Extracted data =>
= Beginning of Section =

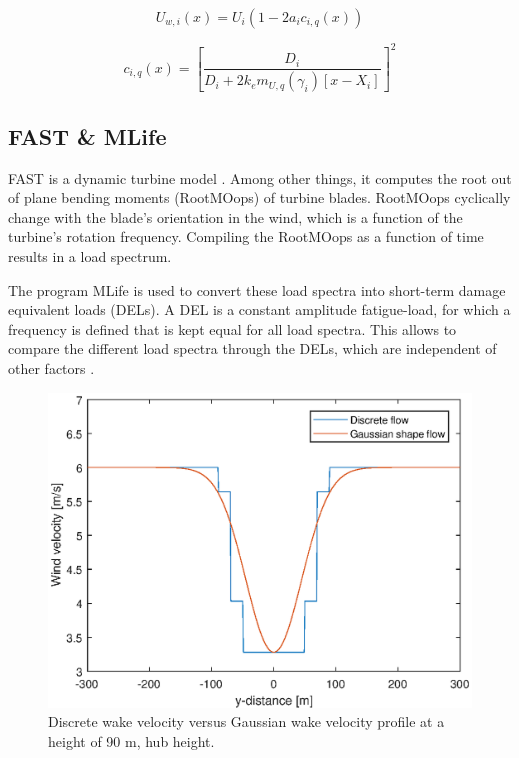 \begin{equation}
\label{eq:Uw}
U_{w,i}(x) = U_i\left( {1-2a_{i}c_{i,q}(x)} \right)
\end{equation} 

\begin{equation}
\label{eq:c}
c_{i,q}(x) = \left[ \frac{D_i}{D_i + 2k_em_{U,q}(\gamma_i)[x - X_i]} \right]^2
\end{equation}



\subsection{FAST \& MLife} \label{sec:fast} FAST is a dynamic turbine model \cite{Jonkman2005}. Among other things, it computes the root out of plane bending moments (RootMOops) of turbine blades. RootMOops cyclically change with the blade's orientation in the wind, which is a function of the turbine's rotation frequency. Compiling the RootMOops as a function of time results in a load spectrum.

The program MLife is used to convert these load spectra into short-term damage equivalent loads (DELs). A DEL is a constant amplitude fatigue-load, for which a frequency is defined that is kept equal for all load spectra. This allows to compare the different load spectra through the DELs, which are independent of other factors \cite{Wilson2017, MLife}. 


\begin{figure}
  \includegraphics[width=\linewidth]{./Figures/PlotGausDiscWakeDWake180U6yaw0.eps} %
  \caption{Discrete wake velocity versus Gaussian wake velocity profile at a height of 90 m, hub height.} %
  \label{fig:disgaus}
\end{figure}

= End of Section =

Aim of the task => Check each line of the records above, and copy those that hold the word "load".

Output of the task =>
\subsection{FAST \& MLife} \label{sec:fast} FAST is a dynamic turbine model \cite{Jonkman2005}. Among other things, it computes the root out of plane bending moments (RootMOops) of turbine blades. RootMOops cyclically change with the blade's orientation in the wind, which is a function of the turbine's rotation frequency. Compiling the RootMOops as a function of time results in a load spectrum.
The program MLife is used to convert these load spectra into short-term damage equivalent loads (DELs). A DEL is a constant amplitude fatigue-load, for which a frequency is defined that is kept equal for all load spectra. This allows to compare the different load spectra through the DELs, which are independent of other factors \cite{Wilson2017, MLife}. 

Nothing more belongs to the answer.